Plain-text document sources
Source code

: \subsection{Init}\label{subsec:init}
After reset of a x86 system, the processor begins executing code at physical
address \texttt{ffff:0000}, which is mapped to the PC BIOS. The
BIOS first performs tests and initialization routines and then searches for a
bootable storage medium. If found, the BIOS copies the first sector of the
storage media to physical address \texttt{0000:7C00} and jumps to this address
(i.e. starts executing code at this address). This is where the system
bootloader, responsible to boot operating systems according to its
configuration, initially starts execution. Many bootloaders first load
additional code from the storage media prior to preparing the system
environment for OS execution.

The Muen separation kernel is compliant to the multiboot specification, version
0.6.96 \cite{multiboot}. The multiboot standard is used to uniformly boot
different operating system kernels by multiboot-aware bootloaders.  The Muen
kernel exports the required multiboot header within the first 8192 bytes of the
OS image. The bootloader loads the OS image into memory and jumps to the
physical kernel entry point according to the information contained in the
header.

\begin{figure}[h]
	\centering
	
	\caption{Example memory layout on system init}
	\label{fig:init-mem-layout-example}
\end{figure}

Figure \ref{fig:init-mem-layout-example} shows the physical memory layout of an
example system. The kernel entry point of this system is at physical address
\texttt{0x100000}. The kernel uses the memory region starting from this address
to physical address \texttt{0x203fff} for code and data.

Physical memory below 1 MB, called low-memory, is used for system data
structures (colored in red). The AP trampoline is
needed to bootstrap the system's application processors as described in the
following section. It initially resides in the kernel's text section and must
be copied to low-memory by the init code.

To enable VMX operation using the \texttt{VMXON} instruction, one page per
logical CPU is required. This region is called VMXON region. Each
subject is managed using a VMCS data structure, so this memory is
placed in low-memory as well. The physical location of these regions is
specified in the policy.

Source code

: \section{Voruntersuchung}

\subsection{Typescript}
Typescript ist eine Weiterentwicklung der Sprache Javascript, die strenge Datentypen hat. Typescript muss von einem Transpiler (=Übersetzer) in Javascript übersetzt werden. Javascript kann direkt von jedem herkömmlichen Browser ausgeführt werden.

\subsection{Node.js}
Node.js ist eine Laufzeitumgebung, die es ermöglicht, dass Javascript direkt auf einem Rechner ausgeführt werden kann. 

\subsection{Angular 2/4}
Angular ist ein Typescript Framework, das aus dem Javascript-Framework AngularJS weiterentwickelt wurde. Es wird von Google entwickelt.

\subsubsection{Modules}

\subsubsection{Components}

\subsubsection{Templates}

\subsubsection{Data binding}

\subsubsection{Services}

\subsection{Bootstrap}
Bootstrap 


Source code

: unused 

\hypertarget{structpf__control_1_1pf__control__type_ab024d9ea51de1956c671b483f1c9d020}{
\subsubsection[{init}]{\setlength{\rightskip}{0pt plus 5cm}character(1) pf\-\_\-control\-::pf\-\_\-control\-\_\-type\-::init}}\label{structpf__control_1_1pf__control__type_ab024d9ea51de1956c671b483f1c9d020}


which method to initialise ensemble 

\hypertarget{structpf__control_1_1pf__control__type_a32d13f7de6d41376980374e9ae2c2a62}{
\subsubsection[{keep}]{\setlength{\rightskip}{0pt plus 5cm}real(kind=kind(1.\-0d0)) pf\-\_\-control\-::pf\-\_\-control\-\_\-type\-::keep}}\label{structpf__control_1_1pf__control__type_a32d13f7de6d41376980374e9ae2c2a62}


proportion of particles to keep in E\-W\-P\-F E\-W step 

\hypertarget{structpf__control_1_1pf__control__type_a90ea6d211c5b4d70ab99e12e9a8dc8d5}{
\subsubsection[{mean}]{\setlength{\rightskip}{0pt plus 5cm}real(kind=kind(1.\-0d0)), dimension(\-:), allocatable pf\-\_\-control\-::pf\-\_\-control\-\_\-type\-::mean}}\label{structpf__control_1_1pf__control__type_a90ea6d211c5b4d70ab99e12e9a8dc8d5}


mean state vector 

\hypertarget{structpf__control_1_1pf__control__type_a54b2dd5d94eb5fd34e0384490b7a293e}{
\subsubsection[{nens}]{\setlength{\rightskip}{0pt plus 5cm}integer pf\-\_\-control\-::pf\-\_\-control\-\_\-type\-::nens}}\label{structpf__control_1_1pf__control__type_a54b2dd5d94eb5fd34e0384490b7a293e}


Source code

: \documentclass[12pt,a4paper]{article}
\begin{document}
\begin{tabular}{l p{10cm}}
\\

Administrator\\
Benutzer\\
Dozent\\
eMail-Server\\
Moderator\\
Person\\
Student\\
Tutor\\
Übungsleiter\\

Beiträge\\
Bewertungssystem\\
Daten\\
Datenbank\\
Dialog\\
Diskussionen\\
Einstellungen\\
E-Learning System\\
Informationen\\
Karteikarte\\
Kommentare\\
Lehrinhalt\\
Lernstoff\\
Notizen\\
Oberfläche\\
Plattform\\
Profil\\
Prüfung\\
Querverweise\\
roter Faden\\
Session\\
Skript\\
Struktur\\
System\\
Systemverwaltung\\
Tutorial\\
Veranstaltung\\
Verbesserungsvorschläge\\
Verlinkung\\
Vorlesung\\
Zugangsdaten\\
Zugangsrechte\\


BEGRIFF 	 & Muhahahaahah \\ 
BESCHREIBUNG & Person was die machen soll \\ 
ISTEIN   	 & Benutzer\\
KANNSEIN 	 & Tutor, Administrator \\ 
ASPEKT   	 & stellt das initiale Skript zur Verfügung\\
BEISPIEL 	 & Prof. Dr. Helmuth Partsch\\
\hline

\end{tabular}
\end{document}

• Task statement:
Lines holding the string "header" in the records: how many are there? Give only the number.

• Written solution:
2